Page 1 of 1

profiling time and space ?

Posted: Tue Oct 14, 2008 4:09 am
by vairus
Hi,

Am new to information analyzer and i had lot of question.

Am doing column analysis on flat file size of 2.3GB. It had 6.6 million rows.

What is the amount of space needed for this table in DB2?

am using 2 proc of 3.6GHZ ,160 GB harddisk and 3GB Ram..how long it will take to finish column analysis for above table?

while doing analysis it creating dataset in ibm/informationserver/server/dataset folder and clear all the files after the process. Is the dataset folder is tempspace for IA?

How to monitor the status of job while its running?

Thanks in advance guys

Vairamuthu

Posted: Tue Oct 14, 2008 2:25 pm
by Aruna Gutti
I can give an answer for one of your questions.

You can monitor the Column Analysis jobs in Director Client in ANALYZERPROJECT.

Posted: Tue Oct 14, 2008 3:11 pm
by ray.wurlod
Use DB2 Control Center to see which tablespaces are used in IADB and ANALYZERPROJECT and the amount of space allocated to and used by each. Table space management is usually set to "automatic".

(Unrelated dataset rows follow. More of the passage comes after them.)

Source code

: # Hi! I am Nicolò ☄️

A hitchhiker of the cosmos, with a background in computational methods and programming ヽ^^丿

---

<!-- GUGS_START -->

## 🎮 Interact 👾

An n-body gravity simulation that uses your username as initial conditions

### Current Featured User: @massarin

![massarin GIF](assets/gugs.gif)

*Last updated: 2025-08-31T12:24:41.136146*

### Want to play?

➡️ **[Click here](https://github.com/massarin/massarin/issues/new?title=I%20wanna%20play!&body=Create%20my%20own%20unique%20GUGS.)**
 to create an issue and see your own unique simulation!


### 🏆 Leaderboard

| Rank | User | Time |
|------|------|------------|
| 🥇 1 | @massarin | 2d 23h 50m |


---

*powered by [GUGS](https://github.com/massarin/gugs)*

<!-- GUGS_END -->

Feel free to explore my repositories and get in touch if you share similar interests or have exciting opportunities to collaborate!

Posted: Wed Oct 15, 2008 7:30 am
by vairus
Thanks for your reply Aruna and ray .

Posted: Tue Jan 06, 2009 2:28 pm
by mee
Can someone shed any light as to what IA is doing under the cover? And why does it need the IADB and ANALYZERPROJECT tables?

Thanks in advance.

Posted: Tue Jan 06, 2009 2:30 pm
by mee
Can someone shed any light as to what IA is doing under the cover? And why does it need the IADB and ANALYZERPROJECT tables?

Thanks in advance.

Posted: Tue Jan 06, 2009 3:11 pm
by ray.wurlod
Information Analyzer analysis tasks are run as DataStage jobs in the ANALYZERPROJECT DataStage project.

The Information Analyzer database (IADB) is used to store the results of analysis - for example the results of column analysis are used in performing table analysis and cross-table analysis.

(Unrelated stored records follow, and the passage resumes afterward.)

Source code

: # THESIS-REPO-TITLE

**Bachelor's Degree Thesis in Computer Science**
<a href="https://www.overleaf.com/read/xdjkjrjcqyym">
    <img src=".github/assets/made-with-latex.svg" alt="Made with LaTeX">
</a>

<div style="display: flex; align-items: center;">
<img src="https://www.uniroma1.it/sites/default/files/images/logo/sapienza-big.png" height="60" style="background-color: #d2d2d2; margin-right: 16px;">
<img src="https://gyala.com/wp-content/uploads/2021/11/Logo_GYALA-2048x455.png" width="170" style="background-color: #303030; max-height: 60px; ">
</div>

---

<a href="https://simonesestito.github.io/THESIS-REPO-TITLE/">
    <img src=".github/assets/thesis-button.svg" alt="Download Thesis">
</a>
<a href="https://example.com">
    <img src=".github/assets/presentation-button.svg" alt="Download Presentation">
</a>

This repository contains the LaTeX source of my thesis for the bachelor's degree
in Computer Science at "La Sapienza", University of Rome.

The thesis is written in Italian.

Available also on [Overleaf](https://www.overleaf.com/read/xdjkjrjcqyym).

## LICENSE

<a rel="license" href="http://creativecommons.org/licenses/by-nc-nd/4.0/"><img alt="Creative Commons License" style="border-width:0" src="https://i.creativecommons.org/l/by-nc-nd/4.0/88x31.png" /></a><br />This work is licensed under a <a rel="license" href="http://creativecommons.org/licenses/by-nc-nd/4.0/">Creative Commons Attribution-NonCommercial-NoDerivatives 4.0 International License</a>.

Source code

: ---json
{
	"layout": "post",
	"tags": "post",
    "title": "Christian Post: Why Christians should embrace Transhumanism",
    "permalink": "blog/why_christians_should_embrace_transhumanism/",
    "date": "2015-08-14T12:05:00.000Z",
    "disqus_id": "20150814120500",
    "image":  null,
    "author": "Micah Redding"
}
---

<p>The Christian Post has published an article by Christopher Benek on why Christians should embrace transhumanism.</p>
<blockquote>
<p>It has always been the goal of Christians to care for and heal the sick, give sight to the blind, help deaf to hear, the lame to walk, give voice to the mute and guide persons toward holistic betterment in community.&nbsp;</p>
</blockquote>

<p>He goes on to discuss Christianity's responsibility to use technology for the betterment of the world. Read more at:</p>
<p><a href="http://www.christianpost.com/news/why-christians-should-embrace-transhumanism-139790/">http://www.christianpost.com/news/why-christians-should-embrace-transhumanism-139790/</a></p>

Posted: Tue Jan 06, 2009 4:39 pm
by mee
Ray, Thanks for the response.

I do have some follow up questions. Will appreciate getting further clarity on these.

We have some large files (~ few GB) that we need to get from outside vendors and one major problem is quality of the data files. We also have a fixed time window in which the profiling must complete and report back issues to the vendors. We are likely to do column profiling as well as primary key inference against these files. The column type is of varchar 256. What are some guidance on HW and storage? I am looking for approximate number of CPUs/cores, memory size and disk size to complete the job in approximately in 2 hours.

Secondly, it's likely that file sizes will grow down the line (but the prolfing functionality will remain same). Is there any way I can maintain the same 2 hour window for column profiling and key inference by doing some data partitioning and parallel processing? If so how would that be done?

Lastly, how do I perform "join" analysis between two files to determine the "join" key between two files?

Thanks in advance.